● Extracted entries:
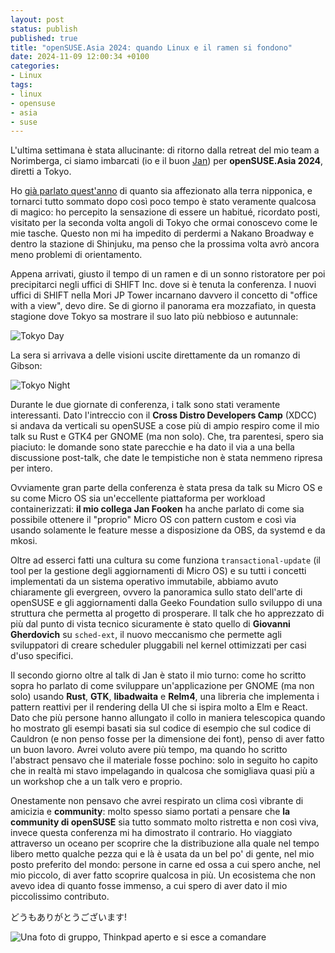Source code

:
 ```yaml
---
layout: post
status: publish
published: true
title: "openSUSE.Asia 2024: quando Linux e il ramen si fondono"
date: 2024-11-09 12:00:34 +0100
categories: 
- Linux
tags:
- linux
- opensuse
- asia
- suse
---
```


L'ultima settimana è stata allucinante: di ritorno dalla retreat del mio team a Norimberga, ci siamo imbarcati (io e il buon [Jan](https://janvhs.com/)) per **openSUSE.Asia 2024**, diretti a Tokyo. 

Ho [già parlato quest'anno](https://dottorblaster.it/2024/07/giappone/) di quanto sia affezionato alla terra nipponica, e tornarci tutto sommato dopo così poco tempo è stato veramente qualcosa di magico: ho percepito la sensazione di essere un habitué, ricordato posti, visitato per la seconda volta angoli di Tokyo che ormai conoscevo come le mie tasche. Questo non mi ha impedito di perdermi a Nakano Broadway e dentro la stazione di Shinjuku, ma penso che la prossima volta avrò ancora meno problemi di orientamento.

Appena arrivati, giusto il tempo di un ramen e di un sonno ristoratore per poi precipitarci negli uffici di SHIFT Inc. dove si è tenuta la conferenza. I nuovi uffici di SHIFT nella Mori JP Tower incarnano davvero il concetto di "office with a view", devo dire. Se di giorno il panorama era mozzafiato, in questa stagione dove Tokyo sa mostrare il suo lato più nebbioso e autunnale:

![Tokyo Day](https://gitlab.com/dottorblaster/blog-images/-/raw/master/images/opensuse-asia-2024/tokyo_day.jpg)

La sera si arrivava a delle visioni uscite direttamente da un romanzo di Gibson:

![Tokyo Night](https://gitlab.com/dottorblaster/blog-images/-/raw/master/images/opensuse-asia-2024/tokyo_night.jpg)

Durante le due giornate di conferenza, i talk sono stati veramente interessanti. Dato l'intreccio con il **Cross Distro Developers Camp** (XDCC) si andava da verticali su openSUSE a cose più di ampio respiro come il mio talk su Rust e GTK4 per GNOME (ma non solo). Che, tra parentesi, spero sia piaciuto: le domande sono state parecchie e ha dato il via a una bella discussione post-talk, che date le tempistiche non è stata nemmeno ripresa per intero.

Ovviamente gran parte della conferenza è stata presa da talk su Micro OS e su come Micro OS sia un'eccellente piattaforma per workload containerizzati: **il mio collega Jan Fooken** ha anche parlato di come sia possibile ottenere il "proprio" Micro OS con pattern custom e così via usando solamente le feature messe a disposizione da OBS, da systemd e da mkosi.

Oltre ad esserci fatti una cultura su come funziona `transactional-update` (il tool per la gestione degli aggiornamenti di Micro OS) e su tutti i concetti implementati da un sistema operativo immutabile, abbiamo avuto chiaramente gli evergreen, ovvero la panoramica sullo stato dell'arte di openSUSE e gli aggiornamenti dalla Geeko Foundation sullo sviluppo di una struttura che permetta al progetto di prosperare. Il talk che ho apprezzato di più dal punto di vista tecnico sicuramente è stato quello di **Giovanni Gherdovich** su `sched-ext`, il nuovo meccanismo che permette agli sviluppatori di creare scheduler pluggabili nel kernel ottimizzati per casi d'uso specifici.

Il secondo giorno oltre al talk di Jan è stato il mio turno: come ho scritto sopra ho parlato di come sviluppare un'applicazione per GNOME (ma non solo) usando **Rust**, **GTK**, **libadwaita** e **Relm4**, una libreria che implementa i pattern reattivi per il rendering della UI che si ispira molto a Elm e React. Dato che più persone hanno allungato il collo in maniera telescopica quando ho mostrato gli esempi basati sia sul codice di esempio che sul codice di Cauldron (e non penso fosse per la dimensione dei font), penso di aver fatto un buon lavoro. Avrei voluto avere più tempo, ma quando ho scritto l'abstract pensavo che il materiale fosse pochino: solo in seguito ho capito che in realtà mi stavo impelagando in qualcosa che somigliava quasi più a un workshop che a un talk vero e proprio.

Onestamente non pensavo che avrei respirato un clima così vibrante di amicizia e **community**: molto spesso siamo portati a pensare che **la community di openSUSE** sia tutto sommato molto ristretta e non così viva, invece questa conferenza mi ha dimostrato il contrario. Ho viaggiato attraverso un oceano per scoprire che la distribuzione alla quale nel tempo libero metto qualche pezza qui e là è usata da un bel po' di gente, nel mio posto preferito del mondo: persone in carne ed ossa a cui spero anche, nel mio piccolo, di aver fatto scoprire qualcosa in più. Un ecosistema che non avevo idea di quanto fosse immenso, a cui spero di aver dato il mio piccolissimo contributo.

どうもありがとうございます!

![Una foto di gruppo, Thinkpad aperto e si esce a comandare](https://gitlab.com/dottorblaster/blog-images/-/raw/master/images/opensuse-asia-2024/group.jpeg)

● What this task involves: Show the lines of the entries that include the string "master", copying each in full.

● Response area:
![Tokyo Day](https://gitlab.com/dottorblaster/blog-images/-/raw/master/images/opensuse-asia-2024/tokyo_day.jpg)
![Tokyo Night](https://gitlab.com/dottorblaster/blog-images/-/raw/master/images/opensuse-asia-2024/tokyo_night.jpg)
![Una foto di gruppo, Thinkpad aperto e si esce a comandare](https://gitlab.com/dottorblaster/blog-images/-/raw/master/images/opensuse-asia-2024/group.jpeg)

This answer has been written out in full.